Note that many photo viewers/editors blur and smooth out the pixels when you zoom in, including browsers. If you don't see a difference in the repaired image, try switching to a viewer that doesn't do this. For macOS, Finder preview does blur the pixels when you zoom in, the Preview app doesn't. Nothing in ComfyUI allows you to zoom to the degree that you can see pixels clearly so external viewers are better for this.
Roadmap
Add 2048 resolution samples to the dataset
Captioning
Train/experiment/release a 2x model that you first scale the input image by 2x, which will make the artifacts 2x bigger and maybe easier for the model to produce high quality results
Add samples with scaled artifacts to the dataset
Add samples with misaligned 8x8 JPEG blocks to the dataset
Limitations
AI generated images - This LORA was trained ONLY on real photographs and is intended to restore real photos. It may not know how to restore AI generated images. I have not tested this.
Quantization - During my testing, the Kontext base model couldn't even reliably reproduce jpeg artifacts from the input image when it's quantized to fp8, everything just became a blurred mess when you zoom in to check the pixels. I had to train and run this LORA with the unquantized model to get meaningful results.
Resizing - Resizing the input image is not recommanded because that changes the size of the JPEG block patterns and this LORA is only trained to process the 8x8 blocks.
Upscaling - This is NOT an upscaler and does not upscale images. It does add textures but only when the JPEG artifacts suggest that there are original textures that are lost. It will NOT add textures out of thin air to completely smooth skin/surfaces that has no artifacts and will not automatically convert plastic skins to a real looking one.
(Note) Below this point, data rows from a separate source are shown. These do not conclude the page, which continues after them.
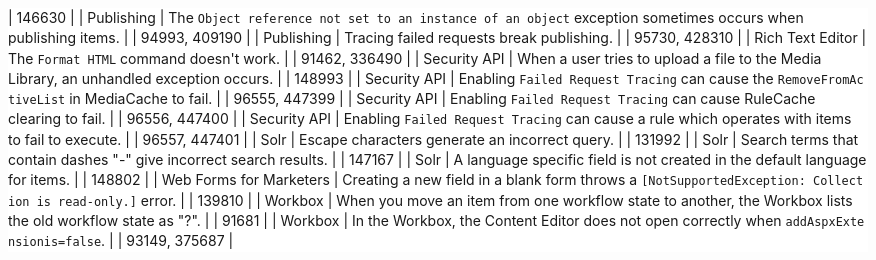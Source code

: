 | 146630                      |
| Publishing                  | The `Object reference not set to an instance of an object` exception sometimes occurs when publishing items.                             |
| 94993, 409190               |
| Publishing                  | Tracing failed requests break publishing.                                                                                                |
| 95730, 428310               |
| Rich Text Editor            | The `Format HTML` command doesn't work.                                                                                                  |
| 91462, 336490               |
| Security API                | When a user tries to upload a file to the Media Library, an unhandled exception occurs.                                                  |
| 148993                      |
| Security API                | Enabling `Failed Request Tracing` can cause the `RemoveFromActiveList` in MediaCache to fail.                                            |
| 96555, 447399               |
| Security API                | Enabling `Failed Request Tracing` can cause RuleCache clearing to fail.                                                                  |
| 96556, 447400               |
| Security API                | Enabling `Failed Request Tracing` can cause a rule which operates with items to fail to execute.                                         |
| 96557, 447401               |
| Solr                        | Escape characters generate an incorrect query.                                                                                           |
| 131992                      |
| Solr                        | Search terms that contain dashes "-" give incorrect search results.                                                                      |
| 147167                      |
| Solr                        | A language specific field is not created in the default language for items.                                                              |
| 148802                      |
| Web Forms for Marketers     | Creating a new field in a blank form throws a `[NotSupportedException: Collection is read-only.]` error.                                 |
| 139810                      |
| Workbox                     | When you move an item from one workflow state to another, the Workbox lists the old workflow state as "?".                               |
| 91681                       |
| Workbox                     | In the Workbox, the Content Editor does not open correctly when `addAspxExtensionis=false`.                                              |
| 93149, 375687               |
Old, wrinkled, male skin - Not tested and not trained on old skin.
Faces - It can restore faces, but it's not specifically trained for this due to civitai terms and conditions. It will remove blocking/ringing artifacts for faces like usual, but YMMV for adding face skin textures. I may release a version trained also with faces outside of civitai.
Noisy images - Will work for images with lots of (jpeg compressed) chroma and luma noise, but not reliably. Training data does contain some noisy images, but only a small portion.
Motion blur - The dataset does not contain any image with serious motion blur, I find that it doesn't produce bad results for motion blur, but it's also not trained for this.
Shallow depth of field - Many images in the dataset contain shallow depth of field (they're captured with real cameras/lenses) so it seems like there's a bias to create the blurred shallow depth of field effect when the model is not sure what to do. I'll plan to reduce this bias.
Very dark skin tones - I do not have training data for this, and I also did not test this. It may or may not work.
Lots of pubic hair - Training data are mostly no or little pubic hair, it should still work, but it's not specifically trained for this.
Prompt adherence - It is intened soly for restoring compressed JPEG images, regular prompts may still work with this LORA, but expect it to have reduced quality.
This is a proof of concept LORA. It does surprisingly well, but it's a proof of concept LORA.